* Task description
Report back every line below that carries the word "possible".

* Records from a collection
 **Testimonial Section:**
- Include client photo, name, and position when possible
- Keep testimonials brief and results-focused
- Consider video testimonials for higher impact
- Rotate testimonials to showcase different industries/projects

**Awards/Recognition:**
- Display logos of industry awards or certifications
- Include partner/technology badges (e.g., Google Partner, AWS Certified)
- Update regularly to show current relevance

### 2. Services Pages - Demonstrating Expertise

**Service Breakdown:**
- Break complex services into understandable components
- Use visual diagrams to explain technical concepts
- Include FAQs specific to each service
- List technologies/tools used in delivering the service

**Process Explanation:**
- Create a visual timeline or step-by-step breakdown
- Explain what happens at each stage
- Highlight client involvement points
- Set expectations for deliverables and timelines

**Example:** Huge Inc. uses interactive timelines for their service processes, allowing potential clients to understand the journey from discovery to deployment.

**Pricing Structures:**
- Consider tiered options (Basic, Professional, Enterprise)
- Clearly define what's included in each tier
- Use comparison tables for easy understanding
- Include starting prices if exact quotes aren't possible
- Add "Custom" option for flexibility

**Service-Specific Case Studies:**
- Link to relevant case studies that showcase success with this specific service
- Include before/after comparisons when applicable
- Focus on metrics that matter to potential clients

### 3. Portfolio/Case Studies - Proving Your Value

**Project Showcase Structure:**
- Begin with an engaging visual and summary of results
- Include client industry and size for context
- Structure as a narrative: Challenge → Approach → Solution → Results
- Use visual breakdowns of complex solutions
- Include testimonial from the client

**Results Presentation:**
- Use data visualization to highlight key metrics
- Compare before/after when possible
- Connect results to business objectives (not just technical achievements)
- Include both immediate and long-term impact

* Answer to this exercise
- Include client photo, name, and position when possible
- Include starting prices if exact quotes aren't possible
- Compare before/after when possible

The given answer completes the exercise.